Dalam kehidupan sehari-hari orang-orang kulit putih juga menempatkan diri pada posisi lebih tinggi. Di tempat-tempat tertentu, pribumi dianggap sama dengan binatang. Ada tanda larangan bagi pribumi bertuliskan “Verboden voor honden en inlander” di societeit atau kolam renang yang artinya “Dilarang masuk bagi anjing dan pribumi”. Di Gemeenterad (Dewan Kota) Bandung pada tahun 1935, ketua fraksi IEV Bandung, Insinyur Dessauvagie pernah berpidato menghina pribumi dengan mengatakan “Inlander sama saja dengan 30 juta kerbau,” (Wicaksono, Agustus 18, 2019). Pramodya Ananta Toer menggambarkan rasisme ini dalam novel Tetralogi Pulau Buru, salah satunya lewah tokoh utama bernama “Minke” yang merupakan plesetan dari kata “Monyet” yang dilekatkan oleh guru rasis serta teman-teman Eropa di sekolahnya.
Rezim kolonial Hindia-Belanda juga melakukan kebijakan segregasi pemukiman yang membatasi orang harus tinggal di kampung-kampung berdasarkan ras atau etnisnya. Oleh karenanya, saat itu terdapat istilah Kampung Cina, Kampung Melayu, Kampung Arab, dan lain-lain. Kebijakan ini mirip politik pemisahan bernama “Apartheid” yang dilakukan oleh orang-orang Eropa di Afrika Selatan sejak tahun 1930 sampai 1990. Segregasi ini bertujuan untuk mempermudah pengekangan setiap ras dan merepresi jika mereka melakukan perlawanan. Ini terjadi misalnya pada peristiwa Geger Pecinan di Batavia tahun 1740, ketika Belanda membantai kurang lebih 10.000 orang Tionghoa karena dituduh melawan rezim kolonial. Pembantaian keji itu bahkan membuat kota terbakar hebat selama satu minggu dan mengakibatkan Sungai Angke menjadi merah karena darah korban tewas. Sayangnya kaum pribumi juga terlibat dalam pembantaian itu.

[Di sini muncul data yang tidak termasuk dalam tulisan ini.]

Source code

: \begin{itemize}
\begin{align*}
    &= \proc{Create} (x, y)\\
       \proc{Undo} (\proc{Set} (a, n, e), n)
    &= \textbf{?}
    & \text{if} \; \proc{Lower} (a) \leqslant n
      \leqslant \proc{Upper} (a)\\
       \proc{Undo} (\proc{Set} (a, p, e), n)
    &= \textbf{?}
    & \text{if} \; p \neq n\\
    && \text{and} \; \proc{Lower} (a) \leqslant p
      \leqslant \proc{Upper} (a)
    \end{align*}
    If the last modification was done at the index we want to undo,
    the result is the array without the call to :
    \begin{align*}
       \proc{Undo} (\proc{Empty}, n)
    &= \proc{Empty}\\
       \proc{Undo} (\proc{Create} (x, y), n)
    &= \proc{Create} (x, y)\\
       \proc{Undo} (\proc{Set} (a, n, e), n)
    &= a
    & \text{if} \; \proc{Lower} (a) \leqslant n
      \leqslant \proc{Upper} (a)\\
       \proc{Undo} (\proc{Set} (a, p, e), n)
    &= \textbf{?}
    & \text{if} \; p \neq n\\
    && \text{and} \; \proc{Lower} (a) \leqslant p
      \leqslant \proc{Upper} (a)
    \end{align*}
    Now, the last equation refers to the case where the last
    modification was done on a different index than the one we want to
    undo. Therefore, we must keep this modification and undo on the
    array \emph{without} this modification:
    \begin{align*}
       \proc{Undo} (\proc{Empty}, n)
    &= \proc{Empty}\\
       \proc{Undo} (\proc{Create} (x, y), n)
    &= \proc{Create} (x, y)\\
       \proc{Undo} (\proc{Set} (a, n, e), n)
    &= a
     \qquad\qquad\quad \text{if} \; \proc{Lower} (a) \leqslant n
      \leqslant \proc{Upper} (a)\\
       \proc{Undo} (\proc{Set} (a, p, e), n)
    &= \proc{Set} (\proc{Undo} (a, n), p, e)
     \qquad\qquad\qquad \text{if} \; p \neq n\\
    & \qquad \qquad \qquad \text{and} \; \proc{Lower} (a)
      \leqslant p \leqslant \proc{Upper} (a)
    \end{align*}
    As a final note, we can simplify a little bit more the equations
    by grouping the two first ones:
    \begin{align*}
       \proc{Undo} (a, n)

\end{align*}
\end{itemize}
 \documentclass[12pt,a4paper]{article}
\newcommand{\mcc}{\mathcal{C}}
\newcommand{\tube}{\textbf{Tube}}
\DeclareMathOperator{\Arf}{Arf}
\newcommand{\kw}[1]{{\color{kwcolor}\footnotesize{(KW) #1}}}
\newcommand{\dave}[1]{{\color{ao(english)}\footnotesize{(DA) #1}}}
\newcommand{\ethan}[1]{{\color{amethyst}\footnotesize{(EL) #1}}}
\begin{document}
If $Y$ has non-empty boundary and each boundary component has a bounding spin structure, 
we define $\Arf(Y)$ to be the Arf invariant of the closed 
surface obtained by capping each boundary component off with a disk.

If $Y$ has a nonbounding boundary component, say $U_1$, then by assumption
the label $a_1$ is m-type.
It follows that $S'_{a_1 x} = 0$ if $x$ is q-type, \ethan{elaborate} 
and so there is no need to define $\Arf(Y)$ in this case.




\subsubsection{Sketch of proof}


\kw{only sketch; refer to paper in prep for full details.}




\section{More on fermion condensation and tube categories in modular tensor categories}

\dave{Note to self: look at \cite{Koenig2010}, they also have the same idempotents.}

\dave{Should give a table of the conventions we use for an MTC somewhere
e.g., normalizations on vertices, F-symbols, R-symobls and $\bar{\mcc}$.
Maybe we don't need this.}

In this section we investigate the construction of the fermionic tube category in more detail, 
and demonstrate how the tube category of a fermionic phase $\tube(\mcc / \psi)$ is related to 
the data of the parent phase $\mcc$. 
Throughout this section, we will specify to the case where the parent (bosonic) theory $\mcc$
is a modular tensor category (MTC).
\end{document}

Sebenarnya, sejak imigrasi besar-besaran warga Tionghoa pada abad ke-17 di Batavia, kaum Tionghoa punya hubungan harmonis dengan penduduk setempat. Namun kemampuan mereka dalam berdagang dan berbaur membuat pemerintah kolonial cemas. Mereka khawatir kaum pribumi akan lebih bersimpati kepada kaum Tionghoa sehingga usaha mereka untuk menguasai Nusantara tidak tercapai. Maka dibuatlah kontruksi sosial agar kaum pribumi membenci kaum Tionghoa baik oleh penguasa kolonial maupun feodal Jawa. “Orang-orang Tionghoa oleh para Sultan Jawa dijadikan bandar-bandar pemungut pajak di jalan-jalan utama. Karena efektifnya orang-orang Tionghoa dalam memungut pajak, Inggris dan Belanda pun melakukan hal yang sama pada daerah-daerah yang mereka kuasai.” (Dhani). Akibatnya, kebencian kaum pribumi terhadap kaum Tionghoa menyebar luas tanpa sempat ada rekonsiliasi atau penyelesaian. Selain peristiwa Geger Pecinan, kaum Tionghoa, tak peduli perempuan atau anak-anak, juga banyak dibunuh pada masa Perang Jawa tahun 1825. Ada pula kerusuhan rasial di Solo tahun 1912 dan kerusuhan di Kudus pada 1918, saat Belanda mengadu domba pedagang Islam keturunan Arab—anggota Serikat Islam (SI)—dengan pedagang Tionghoa.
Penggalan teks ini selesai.